Vincent Riou creuse l’écart …
Dame chance tourne obstinément le dos au Britannique Mike Golding. Pour la seconde fois en une même semaine, un irritant scénario se répète, dans des conditions similaires, mais avec des conséquences cette fois plus sévères. Une seconde rupture de drisse de grand voile survenue hier matin, alors que Mike attendait du potentiel de son Ecover aux allures proches du vent de le ramener à nouveau vers le sommet du classement, est sanctionnée ce matin d’un retard sec de 120 milles. L’anglais a réparé dès hier soir, certes, et au prix d’un colossal effort physique, mais il tarde à présent à relancer la machine, englué face à de tout petits airs. Dans le même temps, Vincent Riou, puis Jean Le Cam (Bonduelle) ont viré de bord. Ils remontent à présent tribord amure dans l’alizé de Sainte Hélène. L’écart entre les deux français est bloqué à 140 milles, Jean évoluant près de 250 milles dans l’ouest de Vincent. A noter et pour l’anecdote que les deux hommes s’apprêtent à croiser leur trajectoire aller, bouclant ainsi que l’expliquait hier Le Cam lors de la vacation, un tour du monde effectif.

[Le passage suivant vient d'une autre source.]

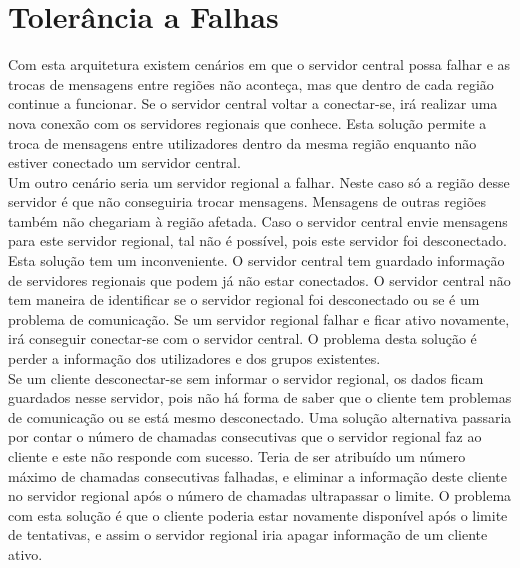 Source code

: \chapter{Tolerância a Falhas}

Com esta arquitetura existem cenários em que o servidor central possa falhar e as trocas de mensagens entre regiões não aconteça, mas que dentro de cada região continue a funcionar. Se o servidor central voltar a conectar-se, irá realizar uma nova conexão com os servidores regionais que conhece. Esta solução permite a troca de mensagens entre utilizadores dentro da mesma região enquanto não estiver conectado um servidor central.\\

Um outro cenário seria um servidor regional a falhar. Neste caso só a região desse servidor é que não conseguiria trocar mensagens. Mensagens de outras regiões também não chegariam à região afetada. Caso o servidor central envie mensagens para este servidor regional, tal não é possível, pois este servidor foi desconectado. Esta solução tem um inconveniente. O servidor central tem guardado informação de servidores regionais que podem já não estar conectados. O servidor central não tem maneira de identificar se o servidor regional foi desconectado ou se é um problema de comunicação. Se um servidor regional falhar e ficar ativo novamente, irá conseguir conectar-se com o servidor central. O problema desta solução é perder a informação dos utilizadores e dos grupos existentes.\\

Se um cliente desconectar-se sem informar o servidor regional, os dados ficam guardados nesse servidor, pois não há forma de saber que o cliente tem problemas de comunicação ou se está mesmo desconectado. 
Uma solução alternativa passaria por contar o número de chamadas consecutivas que o servidor regional faz ao cliente e este não responde com sucesso. Teria de ser atribuído um número máximo de chamadas consecutivas falhadas, e eliminar a informação deste cliente no servidor regional após o número de chamadas ultrapassar o limite. O problema com esta solução é que o cliente poderia estar novamente disponível após o limite de tentativas, e assim o servidor regional iria apagar informação de um cliente ativo.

Nouvelle avarie pour Mike Golding !
A présent, il se prépare à remonter au mât pour remettre la drisse de sa grand-voile, un travail qu’il éxècre. « Ce Vendée Globe m’oblige à faire tout ce que je déteste. Je hais grimper dans le mât ! », nous dit Mike dans un sourire qui prouve que notre skipper britannique n’a pas perdu son sens de l’humour. La drisse de grand-voile (qui maintient la grand-voile haute) s’est rompue à l’extrémité basse du gréement, sur le taquet coinceur, à l’endroit où la drisse est bloquée avant d’atterrir dans le cockpit du bateau. La drisse de grand-voile supporte beaucoup de pression, celle d’une grand-voile de 150 m² et celle du gréement.

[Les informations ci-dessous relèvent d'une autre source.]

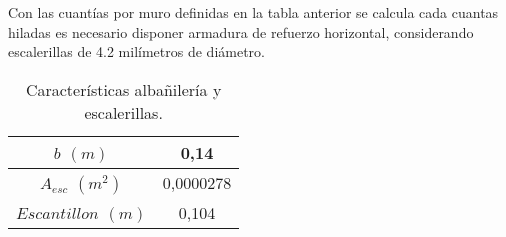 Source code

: \newpage
Con las cuantías por muro definidas en la tabla anterior se calcula cada cuantas hiladas es necesario disponer armadura de refuerzo horizontal, considerando escalerillas de 4.2 milímetros de diámetro.

\begin{table}[H]
  \centering
  \caption{Características albañilería y escalerillas.}
  \begin{tabular}{|c|c|}
    \hline
    \boldmath{}\textbf{$b $ $ (m)$}\unboldmath{} & 0,14 \bigstrut\\
    \hline
    \boldmath{}\textbf{$A_{esc} $ $ (m^2)$}\unboldmath{} & 0,0000278 \bigstrut\\
    \hline
    \boldmath{}\textbf{$Escantillon $ $ (m)$}\unboldmath{} & 0,104 \bigstrut\\
    \hline
  \end{tabular}
  \label{albaesca}
\end{table}


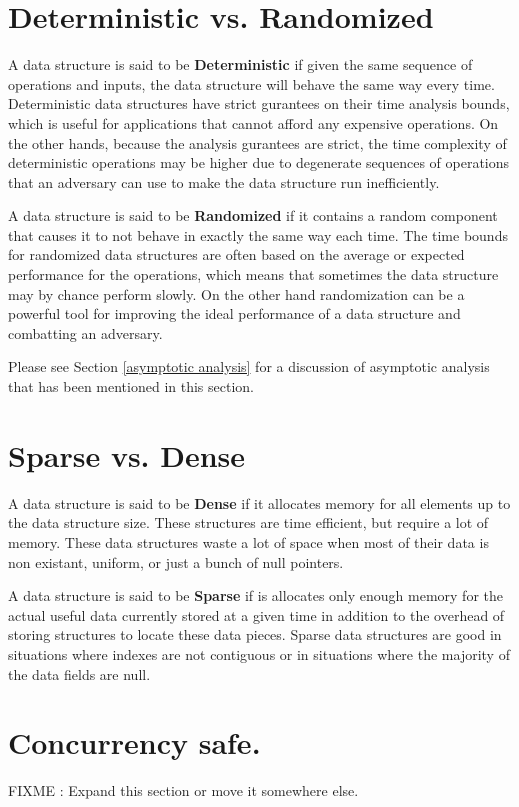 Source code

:\documentclass[12pt, letterpaper]{book}
\begin{document}
\section{Deterministic vs. Randomized}

A data structure is said to be \textbf{Deterministic} if given the same sequence of operations and inputs, the data structure will behave the same way every time. Deterministic data structures have strict gurantees on their time analysis bounds, which is useful for applications that cannot afford any expensive operations. On the other hands, because the analysis gurantees are strict, the time complexity of deterministic operations may be higher due to degenerate sequences of operations that an adversary can use to make the data structure run inefficiently.

A data structure is said to be \textbf{Randomized} if it contains a random component that causes it to not behave in exactly the same way each time. The time bounds for randomized data structures are often based on the average or expected performance for the operations, which means that sometimes the data structure may by chance perform slowly. On the other hand randomization can be a powerful tool for improving the ideal performance of a data structure and combatting an adversary.

Please see Section \ref{asymptotic analysis} for a discussion of asymptotic analysis that has been mentioned in this section.

\section{Sparse vs. Dense}

A data structure is said to be \textbf{Dense} if it allocates memory for all elements up to the data structure size. These structures are time efficient, but require a lot of memory. These data structures waste a lot of space when most of their data is non existant, uniform, or just a bunch of null pointers.

A data structure is said to be \textbf{Sparse} if is allocates only enough memory for the actual useful data currently stored at a given time in addition to the overhead of storing structures to locate these data pieces. Sparse data structures are good in situations where indexes are not contiguous or in situations where the majority of the data fields are null.

\section{Concurrency safe.}
	FIXME : Expand this section or move it somewhere else.
\end{document}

Castorama ralenti dans l´Atlantique
Un vent faible ralentit la progression de Castorama…
Suivant un cap nord-est, Ellen navigue actuellement à 385 milles de la côte argentine et à 265 milles dans le nord-nord-est des îles Malouines, contournées hier par l’ouest. Hier soir, le vent d’ouest s’était stabilisé aux alentours de 17 à 20 nœuds, mais, depuis minuit, la brise a progressivement molli pour atteindre une petite moyenne de 9 nœuds à 4h00 GMT ce matin. Les dernière données montrent que le vent d’ouest souffle à 11,5 nœuds… Malgré cela, Castorama parvient néanmoins à tenir une moyenne de 10,73 nœuds. Il faut préciser que Castorama, avec 15 pieds de moins que IDEC de Francis Joyon – soit près de 4 mètres en moins – possède une surface de voile plus réduite, mais est aussi plus léger. Castorama ne pèse que 8,3 tonnes, à comparer aux 16 tonnes de IDEC. Aussi, dans des conditions faibles, il a l’avantage d’avancer légèrement plus vite. Ellen a parfaitement conscience de ces obstacles météo qui, comme celui-ci, jalonnent l’Atlantique sud. « C’est dans l’Atlantique que se trouvent les vents les plus instables. C’est ici aussi que soufflent les vents les plus faibles », a-t-elle prévenu deux jours auparavant. Les souvenirs des conditions portantes et rapides des Océans du Sud se font de plus en plus lointains. La navigation le long de la côte argentine puis brésilienne annonce des conditions de vent au près, dans un vent qui refuse. Il reste 2500 milles à parcourir avant de retrouver les alizés du sud-est au large de la corne brésilienne. Ce passage, qui pourrait aisément perturber la progression de Castorama, est crucial dans la quête du record.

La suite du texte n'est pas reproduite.